Applied, but please send a follow up patch to remove ndo_xdp_flush().
Otherwise this patch set is just a code churn that doing the opposite
of what you're trying to achieve and creating more backport pains.

^ permalink raw reply

* Re: [PATCH net] vrf: check the original netdevice for generating redirect
From: David Ahern @ 2018-06-03 15:31 UTC (permalink / raw)
  To: Stephen Suryaputra, netdev
In-Reply-To: <1527825921-17677-1-git-send-email-ssuryaextr@gmail.com>

On 5/31/18 10:05 PM, Stephen Suryaputra wrote:
> Use the right device to determine if redirect should be sent especially
> when using vrf. Same as well as when sending the redirect.
> 
> Signed-off-by: Stephen Suryaputra <ssuryaextr@gmail.com>
> ---
>  net/ipv6/ip6_output.c | 3 ++-
>  net/ipv6/ndisc.c      | 6 ++++++
>  2 files changed, 8 insertions(+), 1 deletion(-)

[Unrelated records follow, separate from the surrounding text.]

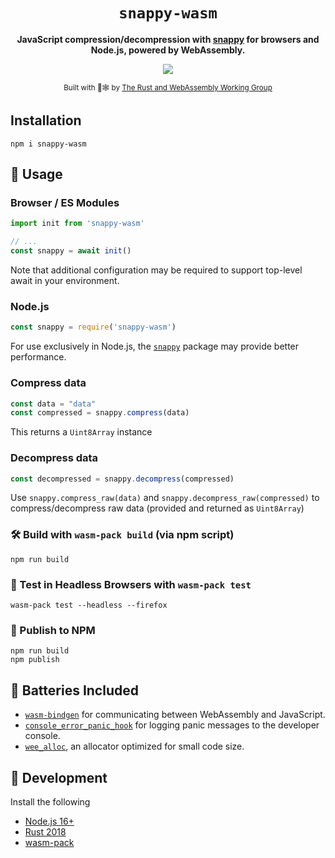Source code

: <div align="center">

  <h1><code>snappy-wasm</code></h1>

  <strong>JavaScript compression/decompression with [snappy](https://github.com/google/snappy) for browsers and Node.js, powered by WebAssembly.</strong>

  <a href="https://www.npmjs.com/package/snappy-wasm"><img src="https://badgen.net/npm/v/snappy-wasm"></a>

  <sub>Built with 🦀🕸 by <a href="https://rustwasm.github.io/">The Rust and WebAssembly Working Group</a></sub>

</div>

## Installation

```
npm i snappy-wasm
```

## 🚴 Usage

### Browser / ES Modules


```js
import init from 'snappy-wasm'

// ...
const snappy = await init()
```

Note that additional configuration may be required to support top-level await in your environment.

### Node.js

```js
const snappy = require('snappy-wasm')
```

For use exclusively in Node.js, the [`snappy`](https://www.npmjs.com/package/snappy) package may provide better performance.

### Compress data

```js
const data = "data"
const compressed = snappy.compress(data)
```

This returns a `Uint8Array` instance

### Decompress data

```js
const decompressed = snappy.decompress(compressed)
```

Use `snappy.compress_raw(data)` and `snappy.decompress_raw(compressed)` to
compress/decompress raw data (provided and returned as `Uint8Array`)

### 🛠️ Build with `wasm-pack build` (via npm script)

```
npm run build
```

### 🔬 Test in Headless Browsers with `wasm-pack test`

```
wasm-pack test --headless --firefox
```

### 🎁 Publish to NPM

```
npm run build
npm publish
```

## 🔋 Batteries Included

* [`wasm-bindgen`](https://github.com/rustwasm/wasm-bindgen) for communicating
  between WebAssembly and JavaScript.
* [`console_error_panic_hook`](https://github.com/rustwasm/console_error_panic_hook)
  for logging panic messages to the developer console.
* [`wee_alloc`](https://github.com/rustwasm/wee_alloc), an allocator optimized
  for small code size.

## 👾 Development

Install the following

* [Node.js 16+](https://nodejs.org/en/)
* [Rust 2018](https://www.rust-lang.org/tools/install)
* [wasm-pack](https://rustwasm.github.io/wasm-pack/installer/)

skb->dev in this path is set to the vrf device if applicable, so yes the
change is needed. Thanks for the fix.

Acked-by: David Ahern <dsahern@gmail.com>

^ permalink raw reply

* Re: [RFC V5 PATCH 8/8] vhost: event suppression for packed ring
From: Wei Xu @ 2018-06-03 15:40 UTC (permalink / raw)
  To: Jason Wang
  Cc: mst, kvm, virtualization, netdev, linux-kernel, jfreimann,
	tiwei.bie
In-Reply-To: <12f2c455-5868-3b07-0eba-d49dcafd10f2@redhat.com>

On Thu, May 31, 2018 at 11:09:07AM +0800, Jason Wang wrote:
> 
> 
> On 2018年05月30日 19:42, Wei Xu wrote:
> >>  /* This actually signals the guest, using eventfd. */
> >>  void vhost_signal(struct vhost_dev *dev, struct vhost_virtqueue *vq)
> >>  {
> >>@@ -2802,10 +2930,34 @@ static bool vhost_enable_notify_packed(struct vhost_dev *dev,
> >>  				       struct vhost_virtqueue *vq)
> >>  {
> >>  	struct vring_desc_packed *d = vq->desc_packed + vq->avail_idx;
> >>-	__virtio16 flags;
> >>+	__virtio16 flags = RING_EVENT_FLAGS_ENABLE;
> >>  	int ret;
> >>-	/* FIXME: disable notification through device area */
> >>+	if (!(vq->used_flags & VRING_USED_F_NO_NOTIFY))
> >>+		return false;
> >>+	vq->used_flags &= ~VRING_USED_F_NO_NOTIFY;
> >'used_flags' was originally designed for 1.0, why should we pay attetion to it here?
> >
> >Wei
> 
> It was used to recored whether or not we've disabled notification. Then we
> can avoid unnecessary userspace writes or memory barriers.

OK, thanks.

> 
> Thanks

^ permalink raw reply

* Re: [PATCH 3/6] ravb: remove custom .set_link_ksettings from ethtool ops
From: Sergei Shtylyov @ 2018-06-03 15:42 UTC (permalink / raw)
  To: Vladimir Zapolskiy, David S. Miller; +Cc: netdev, linux-renesas-soc
In-Reply-To: <6f908ff0-254b-4378-27d3-5ff973328d88@mentor.com>

Hello!

   Sorry for the delay replying, the management keeps me busy... :-(

On 05/28/2018 12:51 PM, Vladimir Zapolskiy wrote:

>>> The change replaces a custom implementation of .set_link_ksettings
>>> callback with a shared phy_ethtool_set_link_ksettings(), this fixes
>>> sleep in atomic context bug, which is encountered every time when link
>>> settings are changed by ethtool.
>>
>>    Seeing it now...

   And to say that this is *fixed* by removing the custom method is err...
simply misleading. The sleep in atomic context is fixed solely by the removal
of the spinlock grabbing before the phylib call.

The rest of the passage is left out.